Search-giant Google (NASDAQ:GOOG)(NASDAQ:GOOGL) may have tipped its hand a bit in a letter to regulators, indicating it plans to keep up to $30 billion in cash overseas as a means to expand its ability to acquire foreign companies. It’s been no secret that Google, along with other tech giants like Apple (NASDAQ:AAPL) and Microsoft (NASDAQ:MSFT), regularly takes advantage of tax loopholes by stashing profits in foreign countries, but the company is claiming it will put those assets to use, specifically by consuming foreign businesses to expand its reach.
According to Bloomberg, in a letter to regulators from last December, the company says it plans to put a lot of that money to work. “We continue to expect substantial use of our offshore earnings for acquisitions as our global business has expanded into other product offerings like mobile devices,” Google’s letter said. “It is reasonable to forecast that Google needs between $20 to $30 billion of foreign earnings to fund potential acquisitions of foreign targets and foreign technology rights from U.S. targets in 2013 and beyond.”
Google’s Quarterly Earnings Summary plainly displays that roughly half of the company’s revenues are generated overseas, and that number is increasing. If Google really plans to go on a spending spree overseas, a spree of up to $30 billion nonetheless, that’s a big signal as to where the company sees its future. As technology cascades down from American markets and into Europe, Latin America and Asia, there is a lot of room for growth around the globe.
You wouldn’t be blamed for a sense of doubt that creeps over upon hearing of Google’s plans to buy up foreign firms, as it’s easy to think the company will likely just hang on to the cash instead of going through the costly process of repatriating it. Big business has a long history of tax avoidance, with armies of policy analysts and accounts tracking down every loophole available to keep their employers from ponying up cash to the government. This is what has turned places like Ireland and the Cayman Islands into tax havens, with accounts overflowing with profits businesses would rather not admit to possessing. As regulators and the public have become more aware of these avoidance tactics, there have been calls for big businesses to play fair and pay their share. In the case of Google, its board of directors decided that it wouldn’t be the best course of action. This can have some negative public backlash, but as an overall factor in corporate strategy, it’s nothing out of the ordinary, as businesses tend to look out for their stockholders’ interests.
Instead, Google has aimed its cross-hairs at international companies for acquisition. Last year, Google purchased Israel-based Waze for$1.1 billion, its largest international acquisition to date. The purchase was meant to give Google’s social networking abilities a boost, and could be a preview of what’s to come over coming years. Over the past decade, the company has heavily diversified its business offerings, becoming much more than a simple search engine. With so many alleyways to generate revenue, tech startups from all across the spectrum — and world — are now open game to become folded into Google’s empire.

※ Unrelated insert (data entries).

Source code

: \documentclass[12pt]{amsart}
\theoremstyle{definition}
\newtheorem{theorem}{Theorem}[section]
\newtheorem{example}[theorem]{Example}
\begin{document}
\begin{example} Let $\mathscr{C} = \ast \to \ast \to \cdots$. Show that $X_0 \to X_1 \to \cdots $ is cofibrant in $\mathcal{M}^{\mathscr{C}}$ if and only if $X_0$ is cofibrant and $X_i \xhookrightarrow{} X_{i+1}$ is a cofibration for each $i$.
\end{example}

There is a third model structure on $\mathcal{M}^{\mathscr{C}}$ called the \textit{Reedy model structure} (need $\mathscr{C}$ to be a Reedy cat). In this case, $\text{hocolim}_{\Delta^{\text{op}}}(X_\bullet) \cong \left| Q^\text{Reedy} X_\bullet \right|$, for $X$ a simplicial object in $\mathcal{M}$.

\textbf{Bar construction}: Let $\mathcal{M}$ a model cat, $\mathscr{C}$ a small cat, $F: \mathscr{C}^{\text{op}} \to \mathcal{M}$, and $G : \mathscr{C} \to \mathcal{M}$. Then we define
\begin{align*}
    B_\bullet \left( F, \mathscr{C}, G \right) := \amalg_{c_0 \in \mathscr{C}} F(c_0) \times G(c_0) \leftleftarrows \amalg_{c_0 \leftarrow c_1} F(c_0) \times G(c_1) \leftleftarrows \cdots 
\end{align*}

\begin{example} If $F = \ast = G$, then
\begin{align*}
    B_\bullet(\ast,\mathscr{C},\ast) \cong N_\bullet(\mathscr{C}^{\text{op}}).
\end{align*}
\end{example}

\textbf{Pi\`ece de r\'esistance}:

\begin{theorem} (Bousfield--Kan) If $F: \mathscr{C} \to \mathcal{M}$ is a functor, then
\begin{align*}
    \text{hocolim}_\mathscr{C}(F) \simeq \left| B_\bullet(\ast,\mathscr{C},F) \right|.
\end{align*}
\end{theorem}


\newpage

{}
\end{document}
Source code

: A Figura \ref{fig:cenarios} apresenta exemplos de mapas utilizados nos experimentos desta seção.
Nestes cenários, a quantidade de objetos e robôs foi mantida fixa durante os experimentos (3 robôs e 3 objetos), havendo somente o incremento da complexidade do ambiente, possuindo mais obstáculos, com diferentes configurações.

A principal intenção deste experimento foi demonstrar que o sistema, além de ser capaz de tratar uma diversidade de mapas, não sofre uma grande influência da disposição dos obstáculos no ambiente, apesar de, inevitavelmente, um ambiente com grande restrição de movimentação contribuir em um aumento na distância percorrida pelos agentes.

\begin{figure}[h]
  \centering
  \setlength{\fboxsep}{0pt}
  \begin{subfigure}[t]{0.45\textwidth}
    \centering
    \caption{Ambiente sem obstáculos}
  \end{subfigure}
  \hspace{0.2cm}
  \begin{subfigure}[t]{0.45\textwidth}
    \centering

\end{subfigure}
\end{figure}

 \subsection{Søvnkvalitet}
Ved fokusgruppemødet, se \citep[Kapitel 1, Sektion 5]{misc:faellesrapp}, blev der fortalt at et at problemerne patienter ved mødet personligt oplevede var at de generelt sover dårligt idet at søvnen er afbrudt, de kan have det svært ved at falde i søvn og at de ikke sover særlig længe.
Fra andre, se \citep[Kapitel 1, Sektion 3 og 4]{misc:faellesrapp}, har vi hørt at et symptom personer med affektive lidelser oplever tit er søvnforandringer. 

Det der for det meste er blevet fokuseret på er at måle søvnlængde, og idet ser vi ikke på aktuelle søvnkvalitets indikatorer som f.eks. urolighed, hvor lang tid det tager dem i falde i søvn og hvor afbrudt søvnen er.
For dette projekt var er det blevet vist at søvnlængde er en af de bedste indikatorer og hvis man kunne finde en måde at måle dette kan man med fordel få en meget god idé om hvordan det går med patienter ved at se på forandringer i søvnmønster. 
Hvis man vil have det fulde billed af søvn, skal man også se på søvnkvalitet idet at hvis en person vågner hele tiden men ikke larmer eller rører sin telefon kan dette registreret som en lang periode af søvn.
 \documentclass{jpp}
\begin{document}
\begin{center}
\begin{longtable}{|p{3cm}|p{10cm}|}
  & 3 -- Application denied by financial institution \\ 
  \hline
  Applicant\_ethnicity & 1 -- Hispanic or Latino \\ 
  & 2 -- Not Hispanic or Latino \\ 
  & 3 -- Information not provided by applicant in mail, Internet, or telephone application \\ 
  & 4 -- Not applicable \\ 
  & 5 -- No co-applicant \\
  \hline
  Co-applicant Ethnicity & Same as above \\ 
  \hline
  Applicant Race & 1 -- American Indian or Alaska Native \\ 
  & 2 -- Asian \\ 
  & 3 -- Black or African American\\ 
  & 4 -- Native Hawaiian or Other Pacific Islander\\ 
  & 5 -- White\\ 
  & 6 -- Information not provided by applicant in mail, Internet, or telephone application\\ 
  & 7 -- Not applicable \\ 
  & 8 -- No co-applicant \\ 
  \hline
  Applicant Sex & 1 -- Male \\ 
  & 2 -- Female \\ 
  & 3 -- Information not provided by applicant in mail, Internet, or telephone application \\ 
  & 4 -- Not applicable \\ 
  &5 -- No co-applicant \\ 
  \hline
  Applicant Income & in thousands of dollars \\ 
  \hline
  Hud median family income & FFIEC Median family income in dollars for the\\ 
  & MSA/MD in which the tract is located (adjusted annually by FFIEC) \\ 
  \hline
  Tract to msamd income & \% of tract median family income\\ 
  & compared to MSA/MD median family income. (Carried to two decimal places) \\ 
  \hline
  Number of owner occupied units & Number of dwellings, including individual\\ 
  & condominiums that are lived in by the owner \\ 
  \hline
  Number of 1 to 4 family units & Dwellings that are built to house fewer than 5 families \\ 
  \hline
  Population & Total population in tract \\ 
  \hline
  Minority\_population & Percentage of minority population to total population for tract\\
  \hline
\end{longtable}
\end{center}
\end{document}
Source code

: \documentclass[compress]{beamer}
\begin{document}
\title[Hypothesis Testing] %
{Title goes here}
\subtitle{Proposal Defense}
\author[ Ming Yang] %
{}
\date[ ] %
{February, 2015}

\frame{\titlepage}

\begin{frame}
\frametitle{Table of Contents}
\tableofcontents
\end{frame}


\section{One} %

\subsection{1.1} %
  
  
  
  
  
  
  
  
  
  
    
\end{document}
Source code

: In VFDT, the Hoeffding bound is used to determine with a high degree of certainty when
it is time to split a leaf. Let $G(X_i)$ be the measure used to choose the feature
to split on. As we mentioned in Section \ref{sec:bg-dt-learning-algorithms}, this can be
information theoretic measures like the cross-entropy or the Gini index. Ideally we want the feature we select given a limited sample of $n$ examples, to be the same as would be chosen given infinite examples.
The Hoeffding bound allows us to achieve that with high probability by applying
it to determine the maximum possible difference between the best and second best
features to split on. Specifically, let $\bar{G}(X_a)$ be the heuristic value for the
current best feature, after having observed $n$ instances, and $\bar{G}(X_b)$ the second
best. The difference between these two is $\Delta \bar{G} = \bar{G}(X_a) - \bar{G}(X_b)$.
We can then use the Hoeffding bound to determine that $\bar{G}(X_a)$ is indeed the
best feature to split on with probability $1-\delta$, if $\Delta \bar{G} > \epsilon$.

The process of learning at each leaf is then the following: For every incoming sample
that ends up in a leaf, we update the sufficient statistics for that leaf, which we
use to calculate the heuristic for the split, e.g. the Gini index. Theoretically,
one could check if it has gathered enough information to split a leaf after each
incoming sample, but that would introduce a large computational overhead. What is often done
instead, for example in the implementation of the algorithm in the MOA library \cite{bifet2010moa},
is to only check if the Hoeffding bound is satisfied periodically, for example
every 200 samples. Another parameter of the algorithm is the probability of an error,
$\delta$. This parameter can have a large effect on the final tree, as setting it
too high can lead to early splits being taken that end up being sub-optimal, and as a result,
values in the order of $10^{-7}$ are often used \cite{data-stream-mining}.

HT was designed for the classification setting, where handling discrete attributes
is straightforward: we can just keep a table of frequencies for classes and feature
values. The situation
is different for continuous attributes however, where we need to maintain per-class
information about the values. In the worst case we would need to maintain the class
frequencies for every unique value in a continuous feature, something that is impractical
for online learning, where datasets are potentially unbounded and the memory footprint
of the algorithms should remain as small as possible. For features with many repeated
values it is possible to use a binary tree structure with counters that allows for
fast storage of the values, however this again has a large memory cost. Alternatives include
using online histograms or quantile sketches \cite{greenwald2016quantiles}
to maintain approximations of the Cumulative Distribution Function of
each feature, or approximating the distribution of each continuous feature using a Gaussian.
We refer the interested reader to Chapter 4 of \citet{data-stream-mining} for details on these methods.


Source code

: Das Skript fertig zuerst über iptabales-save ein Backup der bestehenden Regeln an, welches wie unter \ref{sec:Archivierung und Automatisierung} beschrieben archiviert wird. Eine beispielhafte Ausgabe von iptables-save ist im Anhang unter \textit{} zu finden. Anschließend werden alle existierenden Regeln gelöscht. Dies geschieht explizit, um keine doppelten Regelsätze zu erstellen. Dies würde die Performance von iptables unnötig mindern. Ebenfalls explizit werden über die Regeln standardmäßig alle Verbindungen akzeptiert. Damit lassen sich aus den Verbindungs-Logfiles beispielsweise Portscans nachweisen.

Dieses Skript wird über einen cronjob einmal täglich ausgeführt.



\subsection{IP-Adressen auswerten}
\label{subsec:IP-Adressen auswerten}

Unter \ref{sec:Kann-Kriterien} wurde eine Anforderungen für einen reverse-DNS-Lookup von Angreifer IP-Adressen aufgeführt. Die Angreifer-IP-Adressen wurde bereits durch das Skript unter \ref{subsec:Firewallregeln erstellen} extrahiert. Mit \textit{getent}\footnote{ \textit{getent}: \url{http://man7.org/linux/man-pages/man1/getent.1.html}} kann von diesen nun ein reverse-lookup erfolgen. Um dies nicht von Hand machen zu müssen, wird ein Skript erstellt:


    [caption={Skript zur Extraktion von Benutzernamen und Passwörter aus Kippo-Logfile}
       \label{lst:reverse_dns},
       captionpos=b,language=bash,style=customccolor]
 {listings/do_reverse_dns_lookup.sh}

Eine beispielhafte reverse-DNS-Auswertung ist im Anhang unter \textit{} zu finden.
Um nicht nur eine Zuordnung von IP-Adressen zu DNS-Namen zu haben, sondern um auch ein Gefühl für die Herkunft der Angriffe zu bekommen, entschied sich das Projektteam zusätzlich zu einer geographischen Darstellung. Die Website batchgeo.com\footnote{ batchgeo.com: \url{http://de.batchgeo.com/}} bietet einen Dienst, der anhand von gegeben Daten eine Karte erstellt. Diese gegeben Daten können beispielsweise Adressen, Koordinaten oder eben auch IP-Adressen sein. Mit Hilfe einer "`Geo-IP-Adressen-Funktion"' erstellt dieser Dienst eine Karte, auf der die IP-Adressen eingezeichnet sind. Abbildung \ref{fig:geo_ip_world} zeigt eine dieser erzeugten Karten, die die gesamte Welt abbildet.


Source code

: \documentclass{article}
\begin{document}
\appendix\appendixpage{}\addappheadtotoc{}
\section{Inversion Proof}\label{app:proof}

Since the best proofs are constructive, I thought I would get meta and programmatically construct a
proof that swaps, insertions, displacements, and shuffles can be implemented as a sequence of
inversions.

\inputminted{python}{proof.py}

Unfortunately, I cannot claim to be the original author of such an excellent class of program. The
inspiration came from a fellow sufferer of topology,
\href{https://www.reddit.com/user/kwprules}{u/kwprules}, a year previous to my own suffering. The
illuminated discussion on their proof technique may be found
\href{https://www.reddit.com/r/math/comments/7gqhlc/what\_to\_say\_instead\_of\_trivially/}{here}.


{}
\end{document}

As Google expands into self-driving cars, wearable technology and robotics, it’s easy to see how all of these new advances can be applied internationally, as well as at home in the U.S. Robotics itself can appeal to militaries and science organizations around the world, and self-driving cars appears to be primed to be the next big thing in the automotive world. Can you imagine the dense, narrow streets of many European cities suddenly moving much more efficiently thanks to cars with out drivers? Perhaps a prime target on Google’s acquisition list could be a London taxi company? Or an Asian textiles company to help boost interest and sales in new contact lenses?
Perhaps this is a shifting point for Google overall? As it has grown to one of the largest and most powerful corporations on the planet, shareholders are going to want to see sustained growth every quarter, and it’s not hard to imagine calls from investors to focus on generating revenue — and less on research and development. Could Google simply become a machine that rolls through different countries, gobbling up tech startups and businesses into an amalgamate so far-reaching no one on Earth can hide? While that’s taking things a little far, such is the nature of the corporate mindset.
A simple letter to regulators indicating Google’s desire to keep cash overseas for future acquisitions does not indicate the birth of Skynet, or an awaiting Orwellian future under the company’s rule. But it show signs that the company may be looking to shift course. As Google already is bringing in monstrous profits from foreign markets, maybe it makes perfect sense that it would be looking to invest further outside of the U.S. Of course, it also gets the luxury of dodging taxes on that income as well, without the burdensome repatriation process to dwindle its stash. What exactly does Google have in store for foreign markets and startups in coming years? With $30 billion waiting in the wings, investors can be assured that it’s something big.